Han se rio al ver lo rojas que estaban sus orejas.
Seguía siendo muy fácil halagarla.
Miró hacia atrás y vio a Ping merodeando en la puerta.
¿No quería entrar?
Ping merodeaba porque se sentía muy fuera de lugar.
No sabía por qué habían llamado a Rina de repente, pero cuando también oyó que Han quería verla a ella, ¡se quedó muy sorprendida!
¡Ese hombre era milmillonario!
¡No, en realidad era multimilmillonario!
Ping se sentía muy cohibida delante de él, ya que todavía estaba colada por él.
—¿No vas a entrar?
Creo que querrás ayudar a Rina antes de que se ponga a ver anime otra vez.
Han le sonrió a Ping y la chica se sonrojó y bajó la mirada antes de entrar en el apartamento.
Una vez dentro, vio a Rina hablando animadamente con una niña pequeña de pelo negro y ojos rojos.
La niña le sonreía a Rina y extendía la mano para que la cogiera en brazos.
Yue estaba muy feliz de volver a ver a Rina.
¡La había echado de menos desde que se fue a la universidad!
Rina levantó a Yue y la sostuvo con delicadeza mientras se reía.
Ping pudo ver que a Yue le gustaba mucho Rina.

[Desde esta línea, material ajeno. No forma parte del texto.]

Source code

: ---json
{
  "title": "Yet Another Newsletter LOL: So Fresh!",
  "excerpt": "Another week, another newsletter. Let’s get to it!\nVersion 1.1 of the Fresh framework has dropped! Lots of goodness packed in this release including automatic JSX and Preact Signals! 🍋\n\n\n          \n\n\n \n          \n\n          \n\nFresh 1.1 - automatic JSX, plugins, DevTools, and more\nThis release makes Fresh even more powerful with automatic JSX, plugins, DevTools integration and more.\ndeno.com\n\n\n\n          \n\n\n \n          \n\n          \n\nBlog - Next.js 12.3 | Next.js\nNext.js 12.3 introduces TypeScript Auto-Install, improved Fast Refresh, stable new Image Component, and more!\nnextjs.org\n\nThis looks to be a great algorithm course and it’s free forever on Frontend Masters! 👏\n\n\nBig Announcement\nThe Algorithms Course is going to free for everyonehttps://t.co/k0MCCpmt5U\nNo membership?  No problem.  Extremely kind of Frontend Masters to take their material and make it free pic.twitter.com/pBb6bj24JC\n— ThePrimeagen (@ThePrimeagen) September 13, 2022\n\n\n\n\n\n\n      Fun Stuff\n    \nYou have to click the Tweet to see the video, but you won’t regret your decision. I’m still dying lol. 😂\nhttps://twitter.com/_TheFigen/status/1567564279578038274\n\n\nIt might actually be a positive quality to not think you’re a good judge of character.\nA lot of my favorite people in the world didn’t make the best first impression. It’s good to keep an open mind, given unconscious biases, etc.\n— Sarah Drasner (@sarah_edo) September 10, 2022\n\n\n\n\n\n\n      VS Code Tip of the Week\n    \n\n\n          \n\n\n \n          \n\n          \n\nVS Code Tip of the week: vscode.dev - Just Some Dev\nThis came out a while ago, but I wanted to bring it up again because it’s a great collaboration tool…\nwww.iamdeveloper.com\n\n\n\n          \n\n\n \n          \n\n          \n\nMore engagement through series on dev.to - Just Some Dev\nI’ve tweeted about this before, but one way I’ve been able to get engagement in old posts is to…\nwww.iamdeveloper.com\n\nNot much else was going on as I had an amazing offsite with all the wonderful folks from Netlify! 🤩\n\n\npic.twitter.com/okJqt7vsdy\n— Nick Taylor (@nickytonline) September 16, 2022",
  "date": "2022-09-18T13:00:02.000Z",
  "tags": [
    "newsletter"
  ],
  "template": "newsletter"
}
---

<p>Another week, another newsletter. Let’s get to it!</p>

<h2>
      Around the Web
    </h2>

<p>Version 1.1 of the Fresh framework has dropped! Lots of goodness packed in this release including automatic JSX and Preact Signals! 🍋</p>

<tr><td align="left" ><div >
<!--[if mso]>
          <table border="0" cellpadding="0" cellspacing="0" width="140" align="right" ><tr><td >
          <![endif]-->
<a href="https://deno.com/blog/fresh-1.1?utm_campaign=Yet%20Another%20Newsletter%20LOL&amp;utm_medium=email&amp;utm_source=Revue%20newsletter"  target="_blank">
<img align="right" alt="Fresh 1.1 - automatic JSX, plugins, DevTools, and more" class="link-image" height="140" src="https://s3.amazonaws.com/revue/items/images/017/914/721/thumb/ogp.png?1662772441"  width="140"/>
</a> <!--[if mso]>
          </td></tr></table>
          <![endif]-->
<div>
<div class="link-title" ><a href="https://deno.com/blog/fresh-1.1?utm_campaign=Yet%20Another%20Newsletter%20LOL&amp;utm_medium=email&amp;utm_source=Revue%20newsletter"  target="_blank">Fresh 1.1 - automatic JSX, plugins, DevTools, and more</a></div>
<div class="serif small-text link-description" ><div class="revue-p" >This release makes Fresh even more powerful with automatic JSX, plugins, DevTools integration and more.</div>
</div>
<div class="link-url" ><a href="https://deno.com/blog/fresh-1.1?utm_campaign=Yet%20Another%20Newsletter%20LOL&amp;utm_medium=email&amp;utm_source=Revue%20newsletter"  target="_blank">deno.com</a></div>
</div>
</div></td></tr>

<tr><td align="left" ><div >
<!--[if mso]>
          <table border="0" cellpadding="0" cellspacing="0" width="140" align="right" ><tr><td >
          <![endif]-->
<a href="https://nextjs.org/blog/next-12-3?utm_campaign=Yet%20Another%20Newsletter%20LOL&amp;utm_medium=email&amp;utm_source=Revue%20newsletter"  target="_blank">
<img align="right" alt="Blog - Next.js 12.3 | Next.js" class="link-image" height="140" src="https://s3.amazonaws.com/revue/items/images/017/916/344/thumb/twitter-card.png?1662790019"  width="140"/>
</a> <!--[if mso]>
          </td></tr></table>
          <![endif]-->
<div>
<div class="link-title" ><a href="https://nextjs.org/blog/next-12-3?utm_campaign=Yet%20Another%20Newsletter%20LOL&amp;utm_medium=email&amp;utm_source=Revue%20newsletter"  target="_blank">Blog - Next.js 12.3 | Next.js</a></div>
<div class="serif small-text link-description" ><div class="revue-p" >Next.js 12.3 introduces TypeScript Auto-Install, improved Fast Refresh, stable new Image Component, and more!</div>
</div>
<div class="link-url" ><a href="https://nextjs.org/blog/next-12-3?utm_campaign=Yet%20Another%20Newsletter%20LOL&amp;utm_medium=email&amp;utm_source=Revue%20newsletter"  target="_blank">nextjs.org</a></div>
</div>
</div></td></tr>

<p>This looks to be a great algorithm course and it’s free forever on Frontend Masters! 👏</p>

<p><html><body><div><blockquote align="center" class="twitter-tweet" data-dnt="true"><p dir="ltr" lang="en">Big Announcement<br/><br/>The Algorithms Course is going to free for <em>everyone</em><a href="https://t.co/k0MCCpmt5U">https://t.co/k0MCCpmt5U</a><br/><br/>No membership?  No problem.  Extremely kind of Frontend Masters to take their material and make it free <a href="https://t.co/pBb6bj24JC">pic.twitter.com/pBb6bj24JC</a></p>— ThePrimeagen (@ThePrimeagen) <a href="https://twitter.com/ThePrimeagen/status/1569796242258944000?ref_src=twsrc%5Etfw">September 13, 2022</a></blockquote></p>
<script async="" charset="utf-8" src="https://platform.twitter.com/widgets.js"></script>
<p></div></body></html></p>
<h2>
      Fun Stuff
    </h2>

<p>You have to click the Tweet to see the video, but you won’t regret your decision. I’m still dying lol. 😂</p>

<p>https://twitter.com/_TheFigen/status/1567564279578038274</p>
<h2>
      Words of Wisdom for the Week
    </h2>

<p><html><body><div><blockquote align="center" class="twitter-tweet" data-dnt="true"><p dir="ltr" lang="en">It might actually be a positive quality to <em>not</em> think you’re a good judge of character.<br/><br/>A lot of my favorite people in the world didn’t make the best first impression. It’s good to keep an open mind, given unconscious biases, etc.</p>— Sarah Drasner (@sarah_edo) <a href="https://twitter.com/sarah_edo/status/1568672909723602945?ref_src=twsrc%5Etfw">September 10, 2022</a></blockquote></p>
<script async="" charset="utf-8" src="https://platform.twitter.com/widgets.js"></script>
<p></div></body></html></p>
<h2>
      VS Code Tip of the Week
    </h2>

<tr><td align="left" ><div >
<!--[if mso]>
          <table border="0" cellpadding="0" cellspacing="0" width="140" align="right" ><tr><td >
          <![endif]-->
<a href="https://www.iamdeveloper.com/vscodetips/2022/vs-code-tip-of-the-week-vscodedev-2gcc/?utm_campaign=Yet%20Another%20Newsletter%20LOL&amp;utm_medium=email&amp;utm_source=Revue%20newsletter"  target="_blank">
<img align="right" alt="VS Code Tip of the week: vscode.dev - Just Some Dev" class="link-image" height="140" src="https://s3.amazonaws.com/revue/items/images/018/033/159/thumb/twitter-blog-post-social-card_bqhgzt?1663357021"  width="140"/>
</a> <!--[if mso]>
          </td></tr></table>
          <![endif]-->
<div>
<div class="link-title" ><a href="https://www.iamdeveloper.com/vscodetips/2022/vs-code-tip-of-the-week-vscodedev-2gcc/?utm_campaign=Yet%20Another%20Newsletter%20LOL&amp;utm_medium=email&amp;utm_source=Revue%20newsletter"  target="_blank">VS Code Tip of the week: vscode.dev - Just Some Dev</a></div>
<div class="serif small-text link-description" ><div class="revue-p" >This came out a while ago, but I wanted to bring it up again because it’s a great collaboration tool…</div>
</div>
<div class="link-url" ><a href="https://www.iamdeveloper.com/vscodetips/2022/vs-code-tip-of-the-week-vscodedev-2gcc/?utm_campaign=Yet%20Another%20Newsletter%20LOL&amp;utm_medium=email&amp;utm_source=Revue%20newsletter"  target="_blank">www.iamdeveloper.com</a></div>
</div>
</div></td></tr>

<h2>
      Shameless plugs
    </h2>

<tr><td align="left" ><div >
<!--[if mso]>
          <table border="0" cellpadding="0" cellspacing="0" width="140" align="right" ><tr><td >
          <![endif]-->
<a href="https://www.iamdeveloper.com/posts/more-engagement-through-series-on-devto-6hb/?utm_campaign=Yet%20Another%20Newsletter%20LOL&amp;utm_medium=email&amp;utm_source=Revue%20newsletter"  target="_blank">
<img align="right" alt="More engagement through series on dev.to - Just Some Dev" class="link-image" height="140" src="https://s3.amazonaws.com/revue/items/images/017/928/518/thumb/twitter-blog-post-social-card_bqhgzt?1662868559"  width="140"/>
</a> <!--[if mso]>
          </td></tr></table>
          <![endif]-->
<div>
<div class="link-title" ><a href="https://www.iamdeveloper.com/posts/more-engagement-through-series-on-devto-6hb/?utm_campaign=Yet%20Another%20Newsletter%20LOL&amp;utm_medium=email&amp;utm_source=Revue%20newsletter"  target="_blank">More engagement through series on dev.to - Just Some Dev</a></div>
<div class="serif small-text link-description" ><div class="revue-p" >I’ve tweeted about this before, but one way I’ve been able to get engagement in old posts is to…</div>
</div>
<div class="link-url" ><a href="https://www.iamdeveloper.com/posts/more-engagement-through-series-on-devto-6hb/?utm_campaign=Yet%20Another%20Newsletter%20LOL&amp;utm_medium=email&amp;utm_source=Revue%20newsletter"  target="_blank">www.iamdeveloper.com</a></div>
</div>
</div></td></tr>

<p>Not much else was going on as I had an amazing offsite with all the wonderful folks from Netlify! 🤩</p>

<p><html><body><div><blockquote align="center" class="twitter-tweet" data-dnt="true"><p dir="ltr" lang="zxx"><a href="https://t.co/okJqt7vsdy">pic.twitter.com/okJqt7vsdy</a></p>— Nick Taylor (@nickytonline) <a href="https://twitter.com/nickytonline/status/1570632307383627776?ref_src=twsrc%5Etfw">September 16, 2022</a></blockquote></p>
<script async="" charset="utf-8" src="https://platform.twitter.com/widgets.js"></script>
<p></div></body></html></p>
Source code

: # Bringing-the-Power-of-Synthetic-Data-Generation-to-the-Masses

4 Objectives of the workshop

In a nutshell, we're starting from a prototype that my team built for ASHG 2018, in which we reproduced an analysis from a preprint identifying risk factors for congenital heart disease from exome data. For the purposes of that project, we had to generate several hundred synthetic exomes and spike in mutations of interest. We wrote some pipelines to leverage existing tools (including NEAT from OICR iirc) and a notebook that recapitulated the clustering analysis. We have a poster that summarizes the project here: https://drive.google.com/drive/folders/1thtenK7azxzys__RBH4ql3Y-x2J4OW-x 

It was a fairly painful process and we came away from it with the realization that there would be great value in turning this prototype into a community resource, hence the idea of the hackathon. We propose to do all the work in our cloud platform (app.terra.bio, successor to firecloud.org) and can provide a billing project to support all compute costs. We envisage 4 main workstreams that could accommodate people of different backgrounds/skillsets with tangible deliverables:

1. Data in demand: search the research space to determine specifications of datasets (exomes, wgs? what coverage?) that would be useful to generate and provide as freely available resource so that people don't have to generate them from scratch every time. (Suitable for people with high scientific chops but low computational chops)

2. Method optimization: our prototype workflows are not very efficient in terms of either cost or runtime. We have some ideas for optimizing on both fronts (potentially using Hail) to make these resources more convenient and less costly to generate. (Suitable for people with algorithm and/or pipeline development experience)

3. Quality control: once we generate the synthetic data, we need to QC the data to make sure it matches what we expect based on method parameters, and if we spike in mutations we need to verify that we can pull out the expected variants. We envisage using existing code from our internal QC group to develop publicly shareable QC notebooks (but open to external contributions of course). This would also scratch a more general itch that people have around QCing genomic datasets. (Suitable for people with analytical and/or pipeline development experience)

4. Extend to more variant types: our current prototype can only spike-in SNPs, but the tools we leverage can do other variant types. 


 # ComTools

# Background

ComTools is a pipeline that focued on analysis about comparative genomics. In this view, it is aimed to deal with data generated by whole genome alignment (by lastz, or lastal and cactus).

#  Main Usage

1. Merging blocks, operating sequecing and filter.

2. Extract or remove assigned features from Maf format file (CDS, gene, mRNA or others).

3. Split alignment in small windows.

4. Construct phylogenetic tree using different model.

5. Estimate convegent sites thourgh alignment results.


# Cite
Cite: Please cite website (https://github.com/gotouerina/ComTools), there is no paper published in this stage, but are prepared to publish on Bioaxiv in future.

Era como ver a una madre con su hija.
Pero entonces otra mujer salió de la habitación interior solo en sujetador y bragas, y los ojos de Ping se abrieron como platos mientras Rina gritaba.
—¡Lily!
¡¿Qué crees que estás haciendo?!
Lily se frotó los ojos, cansada.
Acababa de despertarse y no le gustaba el ruido que hacían Rina y Yue.
¿No pueden estar un poco más en silencio?
¡Es demasiado tarde para que estén haciendo tanto ruido!
—Lo siento por ella, Rina.
No sabe cómo vestirse fuera del dormitorio.
¡¿Otra mujer?!
Ping se sentía ahora mareada.
Esta mujer solo llevaba una camiseta ancha que le llegaba hasta los muslos y nada más.
Rin salió de la misma habitación y le tiró una prenda a la cabeza a Lily, y esta se la puso felizmente al ver que era una de las camisetas de Han.
Olía tan bien…
Ah, Han…
¡Ping estaba en estado de shock mientras miraba a las múltiples mujeres interactuar como si fuera algo normal!
¡¿Han vivía con todas estas mujeres?!
¡¿Era él…
un playboy?!
—Ping.
—¡Ah!
Ping dio un respingo al oír de repente la voz de Han susurrando a su lado.
Miró y vio a Han con una expresión de sorpresa en el rostro.
¡Qué vergüenza!
¡Estaba tan perdida en sus pensamientos que ni siquiera se dio cuenta de que la estaba llamando!
Se giró hacia él e intentó recomponerse.
La expresión de Han era seria, pero aun así le dedicó una pequeña sonrisa para demostrarle que su metedura de pata no tenía importancia.
—Lo siento, pero tendrán que quedarse aquí uno o dos días.
Hay algunas plagas en su casa y he enviado a los exterminadores para que se deshagan de ellas.
¿Les importa?
¿Plagas?
Ping no lo entendía.
Miró a Rina y esta asintió para indicarle que debían aceptar.
Rina confiaba su vida a su hermano y Ping confiaba su propia vida a Rina, así que Ping decidió que aceptaría.
De todos modos, no tenía ninguna razón para no confiar en Han.
Él fue quien la ayudó muchas veces con su problema de vivienda y también las ayudó en la feria.
¡Podía confiar en él!
Han sonrió y le dio las gracias antes de darse la vuelta al sonar su teléfono.
Saludó con la mano a todas las chicas mientras se dirigía a otra parte de la casa para responder.
Han se aseguró de que no pudieran oírlo antes de hablar por teléfono.
Estaba de pie en su balcón, con vistas a la ciudad.
—Tao Long, confío en que todo esté en orden, ¿verdad?